A Polícia Civil de Roraima (RR) revelou que a facção criminosa venezuelana Tren de Aragua tem expandido suas operações no Brasil desde 2018. Uma investigação detalhada apontou um complexo esquema de lavagem de dinheiro e tráfico de armas, consolidando a presença de uma das maiores organizações criminosas da América Latina em diversos estados brasileiros.
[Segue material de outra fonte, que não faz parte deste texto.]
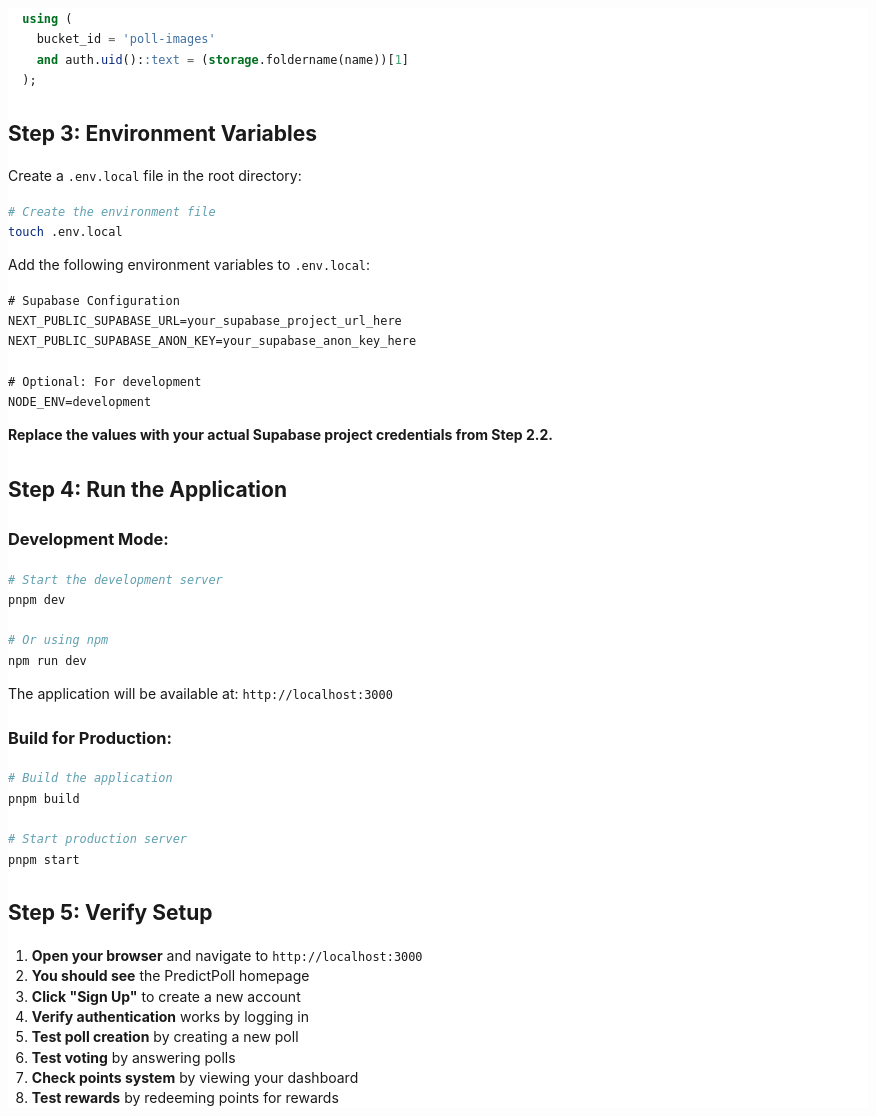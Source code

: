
 ```sql
  using (
    bucket_id = 'poll-images' 
    and auth.uid()::text = (storage.foldername(name))[1]
  );
```

## Step 3: Environment Variables

Create a `.env.local` file in the root directory:

```bash
# Create the environment file
touch .env.local
```

Add the following environment variables to `.env.local`:

```env
# Supabase Configuration
NEXT_PUBLIC_SUPABASE_URL=your_supabase_project_url_here
NEXT_PUBLIC_SUPABASE_ANON_KEY=your_supabase_anon_key_here

# Optional: For development
NODE_ENV=development
```

**Replace the values with your actual Supabase project credentials from Step 2.2.**

## Step 4: Run the Application

### Development Mode:
```bash
# Start the development server
pnpm dev

# Or using npm
npm run dev
```

The application will be available at: `http://localhost:3000`

### Build for Production:
```bash
# Build the application
pnpm build

# Start production server
pnpm start
```

## Step 5: Verify Setup

1. **Open your browser** and navigate to `http://localhost:3000`
2. **You should see** the PredictPoll homepage
3. **Click "Sign Up"** to create a new account
4. **Verify authentication** works by logging in
5. **Test poll creation** by creating a new poll
6. **Test voting** by answering polls
7. **Check points system** by viewing your dashboard
8. **Test rewards** by redeeming points for rewards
Os principais pontos apurados pela investigação indicam uma operação financeira ilegal, com uso de criptomoedas, e o fornecimento de armamento pesado para o Comando Vermelho (CV), com especial atenção para o estado do Rio de Janeiro. Fontes de inteligência confirmaram um “relacionamento estabelecido” entre as duas facções, evidenciando uma colaboração estratégica para o fortalecimento de atividades ilícitas.
A investigação demonstrou que membros da Tren de Aragua utilizavam Roraima como um corredor estratégico para a movimentação de armamentos provenientes da Venezuela, Colômbia e até mesmo dos Estados Unidos. O destino final dessas armas seriam comunidades no Rio de Janeiro e no estado do Amazonas (AM), o que reforça a preocupação das autoridades com a logística transnacional do crime.
“O Rio de Janeiro só é o que é hoje por conta dos fuzis. E o Tren de Aragua é um dos fornecedores”, afirmou à reportagem uma fonte de inteligência ligada à investigação, destacando o papel crucial da facção no abastecimento de armamento pesado. A operação “Rota do Norte”, deflagrada nesta terça-feira (16), teve como um de seus principais alvos os mercadores de armas que atuam nessa rede.
Outro fator que chamou a atenção das autoridades foi a sofisticação empregada na lavagem de dinheiro através de criptoativos. Um indivíduo apontado como o principal operador financeiro da facção foi detido, sob suspeita de ter movimentado mais de R$ 300 milhões em criptomoedas somente no último ano. Esse método demonstra uma adaptação das organizações criminosas às novas tecnologias financeiras.
Investigadores da Polícia Civil e do Ministério da Justiça e Segurança Pública (MJSP) expressam preocupação com as táticas empregadas pelos criminosos venezuelanos. Há um reforço na necessidade de aprimorar o ecossistema regulatório do setor de criptoativos e intensificar o bloqueio de ativos ilícitos para combater eficazmente essas operações.
Apesar do uso de empresas de fachada e interpostas pessoas (laranjas) para ocultar recursos obtidos ilegalmente, a investigação aponta que o esquema da Tren de Aragua não é considerado tão sofisticado quanto o de outras facções já estabelecidas no Brasil. Não há, até o momento, indícios de que a facção esteja inserida no mercado formal brasileiro, opere um esquema nacional de tráfico de drogas em larga escala, ou possua vínculos com outras grandes organizações criminosas, como o PCC (Primeiro Comando da Capital).
As autoridades ressaltam que, especialmente com os recentes investimentos em tecnologia e inteligência no Programa Brasil Contra o Crime Organizado, novas operações nacionais contra grandes organizações criminosas devem ser esperadas nos próximos meses. A inserção da facção no Brasil, com indícios remontando a 2018, é um reflexo da complexa dinâmica migratória e de segurança na região amazônica.
A investigação da Delegacia de Repressão às Organizações Criminosas Organizadas (Draco), iniciada no final de 2024, é um desdobramento de apurações anteriores sobre crimes locais, como homicídios e tráfico de drogas, que datam de quase uma década. Os primeiros levantamentos sobre a atuação da Tren de Aragua ocorreram entre 2018 e 2019, quando surgiram os primeiros indícios da presença de migrantes criminosos ligados a facções venezuelanas em Roraima. A crise migratória da Venezuela, intensificada em 2018, alterou significativamente a dinâmica criminal em Roraima, sobrecarregando serviços públicos essenciais e criando novos desafios para a segurança pública na região amazônica.